Tampa Bay has experienced record growth in both population and cost of living this year. In light of that, here are some wonderful tips for the newcomers and carpetbaggers occupying Free Tampa.
- Do Not Evacuate. If you do evacuate, Hurricane Santa won’t bring you any guns.
- It’s just wind. Take a brisk stroll outside, or better yet, go swimming.
- Only during an active hurricane warning are the really cool fish hungry. Get in a boat and raise up your metal fishing pole toward the thundery clouds if you want a cool and impressive fish.
- Do not get supplies. The last thing you want is to look gay in Wal-mart for buying batteries.
- You are wind-proof. You are god. You cannot be killed with wind. Have fun!

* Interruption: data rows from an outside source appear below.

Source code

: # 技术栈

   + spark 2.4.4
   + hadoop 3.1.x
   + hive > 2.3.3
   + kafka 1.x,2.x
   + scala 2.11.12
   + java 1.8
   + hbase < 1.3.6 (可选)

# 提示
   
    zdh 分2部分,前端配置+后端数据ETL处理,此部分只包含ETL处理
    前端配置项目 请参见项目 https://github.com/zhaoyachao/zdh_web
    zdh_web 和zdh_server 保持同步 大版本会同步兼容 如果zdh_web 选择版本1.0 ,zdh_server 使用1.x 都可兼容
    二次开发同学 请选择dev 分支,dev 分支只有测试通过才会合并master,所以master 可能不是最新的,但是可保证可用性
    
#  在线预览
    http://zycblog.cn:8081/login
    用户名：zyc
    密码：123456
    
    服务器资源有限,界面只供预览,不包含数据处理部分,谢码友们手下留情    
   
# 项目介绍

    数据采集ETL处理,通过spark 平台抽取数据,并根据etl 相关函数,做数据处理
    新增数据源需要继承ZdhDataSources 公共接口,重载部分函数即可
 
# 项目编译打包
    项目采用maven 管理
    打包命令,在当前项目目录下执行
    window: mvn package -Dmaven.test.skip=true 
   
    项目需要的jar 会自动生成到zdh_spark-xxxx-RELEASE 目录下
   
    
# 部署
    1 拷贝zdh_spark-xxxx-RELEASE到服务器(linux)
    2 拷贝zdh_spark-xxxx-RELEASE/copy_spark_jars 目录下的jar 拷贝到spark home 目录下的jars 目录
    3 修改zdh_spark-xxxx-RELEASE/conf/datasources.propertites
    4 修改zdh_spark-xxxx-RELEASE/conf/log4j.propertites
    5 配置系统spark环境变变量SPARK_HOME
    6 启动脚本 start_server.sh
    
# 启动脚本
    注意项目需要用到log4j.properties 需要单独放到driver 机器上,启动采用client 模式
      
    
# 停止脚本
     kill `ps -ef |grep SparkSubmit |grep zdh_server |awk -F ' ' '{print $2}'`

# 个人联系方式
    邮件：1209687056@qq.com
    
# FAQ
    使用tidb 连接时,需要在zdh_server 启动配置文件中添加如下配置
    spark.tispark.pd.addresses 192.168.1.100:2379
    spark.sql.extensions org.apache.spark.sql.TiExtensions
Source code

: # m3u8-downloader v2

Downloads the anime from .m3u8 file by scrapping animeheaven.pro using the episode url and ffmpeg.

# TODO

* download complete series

- If you are a man, you are qualified to lift heavy logs out of your yard. Try some new stuff with ladders. Experiment. You’re not gonna be using your legs while you sit out a hurricane; therefore after a hurricane, it’s important to lift almost entirely with your back.
- The ‘Eye’ of a hurricane is a myth. If it’s finally nice outside, you can totally just go for a walk.
- During a hurricane, conversations with strangers will be incredibly easy to broach due to our collective uncertainty about the unstoppable and godlike storm. Use this opportunity to tell people how you and your family relate to the city of New York. We would all really like to hear about that. That’s the city from TV!